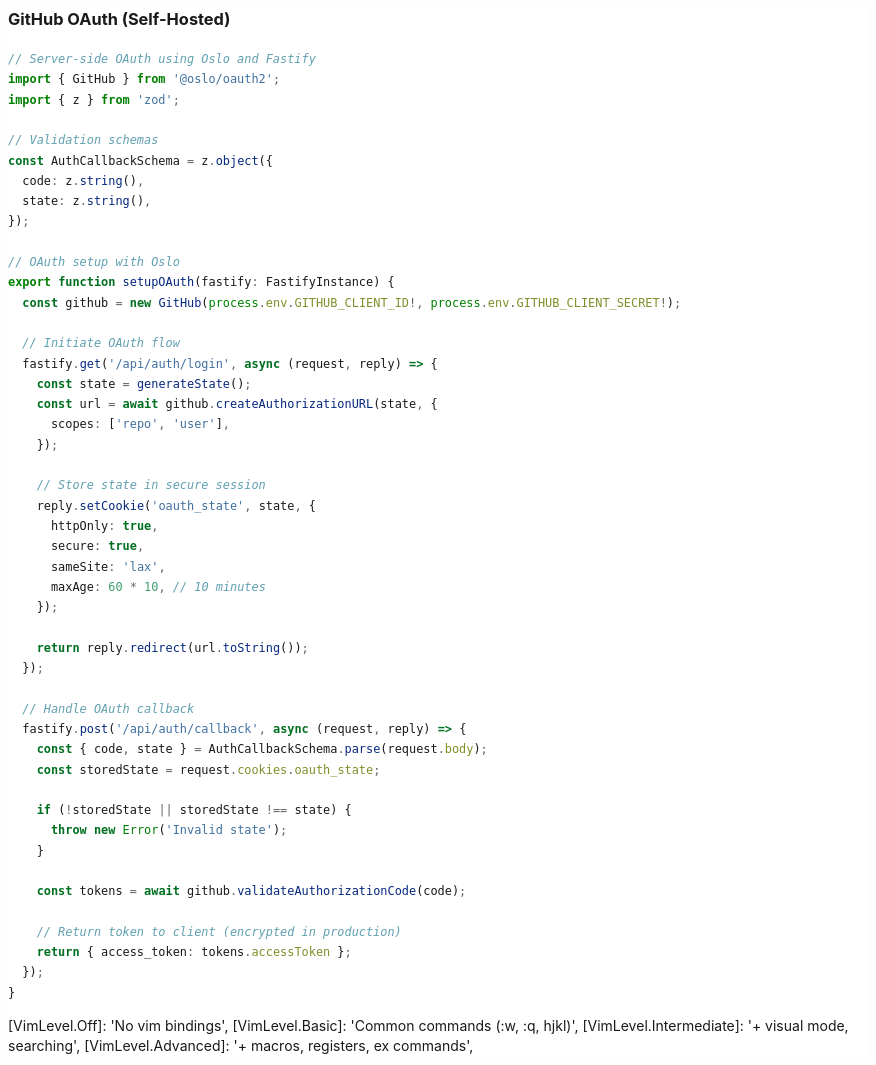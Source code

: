 ### GitHub OAuth (Self-Hosted)

```typescript
// Server-side OAuth using Oslo and Fastify
import { GitHub } from '@oslo/oauth2';
import { z } from 'zod';

// Validation schemas
const AuthCallbackSchema = z.object({
  code: z.string(),
  state: z.string(),
});

// OAuth setup with Oslo
export function setupOAuth(fastify: FastifyInstance) {
  const github = new GitHub(process.env.GITHUB_CLIENT_ID!, process.env.GITHUB_CLIENT_SECRET!);

  // Initiate OAuth flow
  fastify.get('/api/auth/login', async (request, reply) => {
    const state = generateState();
    const url = await github.createAuthorizationURL(state, {
      scopes: ['repo', 'user'],
    });

    // Store state in secure session
    reply.setCookie('oauth_state', state, {
      httpOnly: true,
      secure: true,
      sameSite: 'lax',
      maxAge: 60 * 10, // 10 minutes
    });

    return reply.redirect(url.toString());
  });

  // Handle OAuth callback
  fastify.post('/api/auth/callback', async (request, reply) => {
    const { code, state } = AuthCallbackSchema.parse(request.body);
    const storedState = request.cookies.oauth_state;

    if (!storedState || storedState !== state) {
      throw new Error('Invalid state');
    }

    const tokens = await github.validateAuthorizationCode(code);

    // Return token to client (encrypted in production)
    return { access_token: tokens.accessToken };
  });
}
```


  [VimLevel.Off]: 'No vim bindings',
  [VimLevel.Basic]: 'Common commands (:w, :q, hjkl)',
  [VimLevel.Intermediate]: '+ visual mode, searching',
  [VimLevel.Advanced]: '+ macros, registers, ex commands',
◆ ◆ ◆ ◆ ◆
WHAT IS BEING ASKED. Only lines holding the string "request" are wanted; gather each one from the entries above.

ANSWER SPACE.
  fastify.get('/api/auth/login', async (request, reply) => {
  fastify.post('/api/auth/callback', async (request, reply) => {
    const { code, state } = AuthCallbackSchema.parse(request.body);
    const storedState = request.cookies.oauth_state;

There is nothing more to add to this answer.